I have a dataframe df.sample
like this
id <- c("A","A","A","A","A","A","A","A","A","A","A")
date <- c("2018-11-12","2018-11-12","2018-11-12","2018-11-12","2018-11-12",
"2018-11-12","2018-11-12","2018-11-14","2018-11-14","2018-11-14",
"2018-11-12")
hour <- c(8,8,9,9,13,13,16,6,7,19,7)
min <- c(47,59,6,18,22,36,12,32,12,21,47)
value <- c(70,70,86,86,86,74,81,77,79,83,91)
df.sample <- data.frame(id,date,hour,min,value,stringsAsFactors = F)
df.sample$date <- as.Date(df.sample$date,format="%Y-%m-%d")

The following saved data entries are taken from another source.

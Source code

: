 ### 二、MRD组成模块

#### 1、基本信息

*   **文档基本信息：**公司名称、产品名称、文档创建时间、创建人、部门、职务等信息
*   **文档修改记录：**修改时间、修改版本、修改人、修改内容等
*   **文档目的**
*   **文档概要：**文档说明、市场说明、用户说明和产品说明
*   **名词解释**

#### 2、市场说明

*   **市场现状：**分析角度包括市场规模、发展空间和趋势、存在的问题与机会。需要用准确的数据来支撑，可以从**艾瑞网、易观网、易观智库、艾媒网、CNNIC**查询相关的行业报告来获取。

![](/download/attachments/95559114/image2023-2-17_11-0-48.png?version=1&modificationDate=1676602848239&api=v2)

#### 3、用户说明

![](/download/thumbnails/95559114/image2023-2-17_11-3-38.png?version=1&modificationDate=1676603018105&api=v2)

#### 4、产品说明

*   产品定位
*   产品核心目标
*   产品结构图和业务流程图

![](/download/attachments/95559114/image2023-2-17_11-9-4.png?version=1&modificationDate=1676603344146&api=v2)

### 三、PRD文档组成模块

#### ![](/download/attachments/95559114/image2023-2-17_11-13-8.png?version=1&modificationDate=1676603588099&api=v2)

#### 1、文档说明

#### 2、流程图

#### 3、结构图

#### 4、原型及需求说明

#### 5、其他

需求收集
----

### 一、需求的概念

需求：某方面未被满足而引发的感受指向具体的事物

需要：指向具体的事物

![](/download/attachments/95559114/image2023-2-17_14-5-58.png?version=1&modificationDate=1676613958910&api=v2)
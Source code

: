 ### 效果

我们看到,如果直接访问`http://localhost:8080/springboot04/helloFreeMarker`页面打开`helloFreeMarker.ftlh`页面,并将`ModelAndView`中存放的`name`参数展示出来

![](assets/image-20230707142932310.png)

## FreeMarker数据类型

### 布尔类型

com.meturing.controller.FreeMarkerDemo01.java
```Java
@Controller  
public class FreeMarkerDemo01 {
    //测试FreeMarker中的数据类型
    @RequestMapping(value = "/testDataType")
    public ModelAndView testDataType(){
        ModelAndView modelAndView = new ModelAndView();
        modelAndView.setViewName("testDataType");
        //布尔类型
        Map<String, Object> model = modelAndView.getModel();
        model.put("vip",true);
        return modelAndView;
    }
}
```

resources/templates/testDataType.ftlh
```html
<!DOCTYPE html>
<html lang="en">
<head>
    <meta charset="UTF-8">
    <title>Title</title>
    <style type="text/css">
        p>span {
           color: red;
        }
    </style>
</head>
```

I have another data frame df.state
like this
id <- c("A","A","A")
starttime <- c("2018-11-12 08:59:00","2018-11-14 06:24:17","2018-11-15 09:17:00")
endtime <- c("2018-11-12 15:57:00","2018-11-14 17:22:16","2018-11-15 12:17:32")
state <- c("Pass","Pass","Pass")
df.state <- data.frame(id,starttime,endtime,state,stringsAsFactors = F)
df.state$starttime <- as.POSIXct(df.state$starttime,format="%Y-%m-%d %H:%M:%S")
df.state$endtime <- as.POSIXct(df.state$endtime,format="%Y-%m-%d %H:%M:%S")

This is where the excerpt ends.